Met betrekking tot de bewaking van de bruikbaarheid monstermateriaal en objecten kan
bijvoorbeeld gedacht worden aan de opslag en transport van monstermateriaal en objecten.
2.2. Validatieprocedure
In voorkomende situaties kan een relevante validatie noodzakelijk zijn; één en ander
is afhankelijk van de betrokken apparatuur, kalibraties en/of testen. Bij verplaatsing
van apparatuur, testen en/of kalibraties kan bijvoorbeeld de aantoonbaarheidsgrens,
resolutie, lineariteit, herhaalbaarheid, binnenlaboratoriumreproduceerbaarheid, etc.
gewijzigd zijn. Waar noodzakelijk zullen prestatiekenmerken opnieuw bepaald moeten
worden. Opdrachtgevers zullen hierover waar relevant geïnformeerd moeten worden.
Ook zal inzichtelijk moeten zijn hoe de kwaliteitsborging gecontinueerd is. Daarbij
kan bijvoorbeeld gedacht worden aan de eerstelijnscontrole en het nogmaals testen/kalibreren
van monstermateriaal / objecten (op de nieuwe locatie).
2.3. Vrijgaveprocedure
Voordat testen en/of kalibraties in de nieuwe situatie uitgevoerd mogen worden zullen
deze formeel vrijgegeven moeten worden (waarbij opgemerkt dat 'validatie' niet hetzelfde
is als 'vrijgeven').
Verwacht mag worden dat het laboratorium vóór de verhuizing de prestatiekenmerken
vaststelt (inclusief soort en aantal monsters/objecten, toe te passen statistiek,
etc.), een verantwoordelijke aanwijst, de prestatiekenmerken na de verhuizing vaststelt
en op basis van vooraf gestelde criteria door een onafhankelijke verantwoordelijke
medewerker conclusies getrokken worden m.b.t. de vrijgave. Het goed doorlopen van
de vrijgaveprocedure dient gecontroleerd te worden door de instelling, bijvoorbeeld
met een interne audit.
2.4. Monsteracceptatieprocedure
Er zijn situaties denkbaar dat er door een overdracht van een accreditatie gepaard
gaat met een gewijzigd monsteraanbod. In dergelijke situaties kunnen bijvoorbeeld
de criteria 4.9, 5.4 en 5.8 van de ISO/IEC 17025 of 5.4 en 4.14.6 van 15189 nadere
aandacht behoeven. Van belang is dat de aangeboden monsters/objecten geschikt zijn
om door het laboratorium in behandeling genomen te worden.
2.5. Uitbestedingprocedure
Er zijn situaties denkbaar dat er tijdens het veranderingsproces tijdelijk uitbesteed
moet worden. De desbetreffende eisen uit de accreditatienorm zijn dan van belang.
Met name wordt gewezen op de criteria die stellen dat de klant geïnformeerd moet worden.

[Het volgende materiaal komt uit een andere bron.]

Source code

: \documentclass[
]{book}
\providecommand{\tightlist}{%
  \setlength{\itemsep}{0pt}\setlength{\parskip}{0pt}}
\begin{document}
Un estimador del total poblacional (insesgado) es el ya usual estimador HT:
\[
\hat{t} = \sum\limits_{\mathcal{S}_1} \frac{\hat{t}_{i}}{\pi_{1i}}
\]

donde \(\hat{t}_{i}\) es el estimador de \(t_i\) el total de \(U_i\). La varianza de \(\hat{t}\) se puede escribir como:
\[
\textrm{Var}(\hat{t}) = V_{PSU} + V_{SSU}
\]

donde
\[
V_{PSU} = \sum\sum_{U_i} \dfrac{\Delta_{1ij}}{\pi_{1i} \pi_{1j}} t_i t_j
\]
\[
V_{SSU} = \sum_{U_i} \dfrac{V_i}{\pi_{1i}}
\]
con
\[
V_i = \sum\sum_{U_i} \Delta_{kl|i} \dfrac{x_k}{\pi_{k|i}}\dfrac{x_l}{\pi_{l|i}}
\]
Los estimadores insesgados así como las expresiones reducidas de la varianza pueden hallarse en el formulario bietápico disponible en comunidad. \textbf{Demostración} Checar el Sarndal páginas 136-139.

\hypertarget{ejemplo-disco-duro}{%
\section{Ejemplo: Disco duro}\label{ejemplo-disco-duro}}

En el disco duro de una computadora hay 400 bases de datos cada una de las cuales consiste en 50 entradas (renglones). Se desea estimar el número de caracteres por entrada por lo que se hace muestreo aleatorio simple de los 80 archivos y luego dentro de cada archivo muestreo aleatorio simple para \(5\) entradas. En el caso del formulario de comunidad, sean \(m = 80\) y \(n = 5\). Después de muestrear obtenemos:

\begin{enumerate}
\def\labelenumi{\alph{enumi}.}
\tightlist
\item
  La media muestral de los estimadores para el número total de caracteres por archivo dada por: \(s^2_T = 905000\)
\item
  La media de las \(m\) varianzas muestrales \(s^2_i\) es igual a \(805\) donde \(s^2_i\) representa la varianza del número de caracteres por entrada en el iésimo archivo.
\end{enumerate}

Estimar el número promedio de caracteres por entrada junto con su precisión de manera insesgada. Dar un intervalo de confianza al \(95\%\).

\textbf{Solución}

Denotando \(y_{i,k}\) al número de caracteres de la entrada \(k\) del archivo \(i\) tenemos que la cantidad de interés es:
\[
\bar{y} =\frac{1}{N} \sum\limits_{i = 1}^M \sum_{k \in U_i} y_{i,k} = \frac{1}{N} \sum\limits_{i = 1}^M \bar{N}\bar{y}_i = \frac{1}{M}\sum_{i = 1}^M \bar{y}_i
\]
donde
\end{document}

3. Betrokkenheid hoogste management
Bij fusies, overnames, etc. zijn er situaties denkbaar dat de beleidsverklaring van
de directie inhoudelijk aangepast zal moeten worden. Duidelijk zal moeten zijn dat
de geactualiseerde beleidsverklaring onder verantwoording van de (misschien nieuwe)
directie afgegeven is.
Bovendien zal het hoogste management aantoonbaar moeten bewerkstellingen dat de werking
en samenhang van het managementsysteem behouden is gebleven en zal er, op relevante
onderdelen, een directiebeoordeling uitgevoerd moeten zijn.